SoC uses computing-in-memory for speech processing at the edge
Computing-in-memory technology is poised to eliminate the massive data communications bottlenecks associated with AI speech processing at the network’s edge, said Witinmen. The company has worked with Microchip Technology’s subsidiary Silicon Storage Technology (SST) to develop an embedded memory that simultaneously performs neural network computation and stores weights. Microchip Technology announced that its SuperFlash memBrain neuromorphic memory has been combined with the Witinmem neural processing SoC. The SoC is claimed to be the first in volume production that enables sub-mA systems to reduce speech noise and recognise hundreds of command words, in real time and immediately after power-up.
Microchip has worked with Witinmem to incorporate Microchip’s memBrain analogue in-memory computing, based on SuperFlash technology, into Witinmem’s low-power SoC. The SoC features computing-in-memory technology for neural networks processing including speech recognition, voice-print recognition, deep speech noise reduction, scene detection, and health status monitoring. Witinmem is working with multiple customers to bring products to market during 2022 based on this SoC.
“Witinmem is breaking new ground with Microchip’s memBrain solution for addressing the compute-intensive requirements of real time AI speech at the network edge based on advanced neural network models,” said Shaodi Wang, CEO of Witinmem. “We were the first to develop a computing-in-memory chip for audio in 2019, and now we have achieved another milestone with volume production of this technology in our ultra-low-power neural processing SoC that streamlines and improves speech processing performance in intelligent voice and health products.”

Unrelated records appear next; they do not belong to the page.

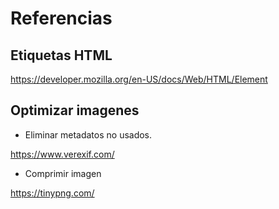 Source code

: # Referencias
## Etiquetas HTML
https://developer.mozilla.org/en-US/docs/Web/HTML/Element

## Optimizar imagenes
- Eliminar metadatos no usados.

https://www.verexif.com/

- Comprimir imagen

https://tinypng.com/ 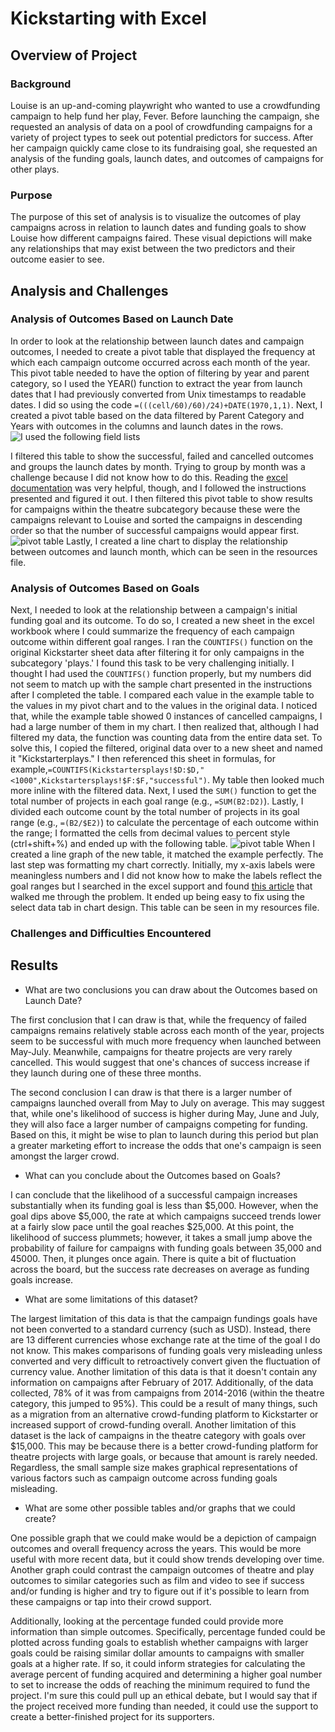 # Kickstarting with Excel

## Overview of Project
### Background
Louise is an up-and-coming playwright who wanted to use a crowdfunding campaign to help fund her play, Fever. Before launching the campaign, she requested an analysis of data on a pool of crowdfunding campaigns for a variety of project types to seek out potential predictors for success. After her campaign quickly came close to its fundraising goal, she requested an analysis of the funding goals, launch dates, and outcomes of campaigns for other plays.

### Purpose
The purpose of this set of analysis is to visualize the outcomes of play campaigns across in relation to launch dates and funding goals to show Louise how different campaigns faired. These visual depictions will make any relationships that may exist between the two predictors and their outcome easier to see. 
## Analysis and Challenges
### Analysis of Outcomes Based on Launch Date
In order to look at the relationship between launch dates and campaign outcomes, I needed to create a pivot table that displayed the frequency at which each campaign outcome occurred across each month of the year. This pivot table needed to have the option of filtering by year and parent category, so I used the YEAR() function to extract the year from launch dates that I had previously converted from Unix timestamps to readable dates. I did so using the code `=(((cell/60)/60)/24)+DATE(1970,1,1)`. Next, I created a pivot table based on the data filtered by Parent Category and Years with outcomes in the columns and launch dates in the rows. 
![I used the following field lists](/screenshots/Launchdatepivotfieldlist.PNG)

I filtered this table to show the successful, failed and cancelled outcomes and groups the launch dates by month. Trying to group by month was a challenge because I did not know how to do this. Reading the [excel documentation](https://support.microsoft.com/en-us/office/group-or-ungroup-data-in-a-pivottable-c9d1ddd0-6580-47d1-82bc-c84a5a340725?ui=en-us&rs=en-us&ad=us)
 was very helpful, though, and I followed the instructions presented and figured it out.  I then filtered this pivot table to show results for campaigns within the theatre subcategory because these were the campaigns relevant to Louise and sorted the campaigns in descending order so that the number of successful campaigns would appear first. ![pivot table](/screenshots/Launchdatapivottable.PNG)
Lastly, I created a line chart to display the relationship between outcomes and launch month, which can be seen in the resources file. 

### Analysis of Outcomes Based on Goals
Next, I needed to look at the relationship between a campaign's initial funding goal and its outcome. To do so, I created a new sheet in the excel workbook where I could summarize the frequency of each campaign outcome within different goal ranges.  I ran the `COUNTIFS()` function on the original Kickstarter sheet data after filtering it for only campaigns in the subcategory 'plays.' I found this task to be very challenging initially. I thought I had used the `COUNTIFS()` function properly, but my numbers did not seem to match up with the sample chart presented in the instructions after I completed the table. I compared each value in the example table to the values in my pivot chart and to the values in the original data. I noticed that, while the example table showed 0 instances of cancelled campaigns, I had a large number of them in my chart. I then realized that, although I had filtered my data, the function was counting data from the entire data set. To solve this, I copied the filtered, original data over to a new sheet and named it "Kickstarterplays." I then referenced this sheet in formulas, for example,`=COUNTIFS(Kickstartersplays!$D:$D,"<1000",Kickstartersplays!$F:$F,"successful")`. My table then looked much more inline with the filtered data. Next, I used the `SUM()` function to get the total number of projects in each goal range (e.g., `=SUM(B2:D2)`). Lastly, I divided each outcome count by the total number of projects in its goal range (e.g., `=(B2/$E2)`) to calculate the percentage of each outcome within the range; I formatted the cells from decimal values to percent style (ctrl+shift+%) and ended up with the following table. ![pivot table](/screenshots/goaltable.PNG) When I created a line graph of the new table, it matched the example perfectly. The last step was formatting my chart correctly.  Initially, my x-axis labels were meaningless numbers and I did not know how to make the labels reflect the goal ranges but I searched in the excel support and found [this article](https://support.microsoft.com/en-us/topic/change-the-display-of-chart-axes-422c97af-1483-4bad-a3db-3a9ef630b5a9) that walked me through the problem. It ended up being easy to fix using the select data tab in chart design. This table can be seen in my resources file. 

### Challenges and Difficulties Encountered

## Results

- What are two conclusions you can draw about the Outcomes based on Launch Date?

The first conclusion that I can draw is that, while the frequency of failed campaigns remains relatively stable across each month of the year, projects seem to be successful with much more frequency when launched between May-July. Meanwhile, campaigns for theatre projects are very rarely cancelled. This would suggest that one's chances of success increase if they launch during one of these three months. 

The second conclusion I can draw is that there is a larger number of campaigns launched overall from May to July on average.  This may suggest that, while one's likelihood of success is higher during May, June and July, they will also face a larger number of campaigns competing for funding. Based on this, it might be wise to plan to launch during this period but plan a greater marketing effort to increase the odds that one's campaign is seen amongst the larger crowd.
- What can you conclude about the Outcomes based on Goals?

I can conclude that the likelihood of a successful campaign increases substantially when its funding goal is less than $5,000. However, when the goal dips above $5,000, the rate at which campaigns succeed trends lower at a fairly slow pace until the goal reaches $25,000. At this point, the likelihood of success plummets; however, it takes a small jump above the probability of failure for campaigns with funding goals between 35,000 and 45000. Then, it plunges once again. There is quite a bit of fluctuation across the board, but the success rate decreases on average as funding goals increase. 
- What are some limitations of this dataset?

The largest limitation of this data is that the campaign fundings goals have not been converted to a standard currency (such as USD). Instead, there are 13 different currencies whose exchange rate at the time of the goal I do not know. This makes comparisons of funding goals very misleading unless converted and very difficult to retroactively convert given the fluctuation of currency value. Another limitation of this data is that it doesn't contain any information on campaigns after February of 2017. Additionally, of the data collected, 78% of it was from campaigns from 2014-2016 (within the theatre category, this jumped to 95%). This could be a result of many things, such as a migration from an alternative crowd-funding platform to Kickstarter or increased support of crowd-funding overall. 
Another limitation of this dataset is the lack of campaigns in the theatre category with goals over $15,000. This may be because there is a better crowd-funding platform for theatre projects with large goals, or because that amount is rarely needed. Regardless, the small sample size makes graphical representations of various factors such as campaign outcome across funding goals misleading.
- What are some other possible tables and/or graphs that we could create?

One possible graph that we could make would be a depiction of campaign outcomes and overall frequency across the years. This would be more useful with more recent data, but it could show trends developing over time. Another graph could contrast the campaign outcomes of theatre and play outcomes to similar categories such as film and video to see if success and/or funding is higher and try to figure out if it's possible to learn from these campaigns or tap into their crowd support. 

Additionally, looking at the percentage funded could provide more information than simple outcomes. Specifically, percentage funded could be plotted across funding goals to establish whether campaigns with larger goals could be raising similar dollar amounts to campaigns with smaller goals at a higher rate. If so, it could inform strategies for calculating the average percent of funding acquired and determining a higher goal number to set to increase the odds of reaching the minimum required to fund the project. I'm sure this could pull up an ethical debate, but I would say that if the project received more funding than needed, it could use the support to create a better-finished project for its supporters.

Microchip’s memBrain neuromorphic memory is optimised to perform vector matrix multiplication (VMM) for neural networks. It enables processors used in battery-powered and deeply-embedded edge devices to deliver the highest possible AI inference performance per Watt. This is accomplished by both storing the neural model weights as values in the memory array and using the memory array as the neural compute element. The result is 10 to 20 times lower power consumption than alternative approaches, claims Microchip, and a lower overall processor bill of materials (BoM) costs because external DRAM and NOR are not required.
Permanently storing neural models inside the memBrain’s processing element also supports instant-on functionality for real time neural network processing. Witinmem has leveraged SuperFlash technology’s floating gate cells’ non-volatility to power down its computing-in-memory macros during the idle state to further reduce leakage power in demanding IoT use cases.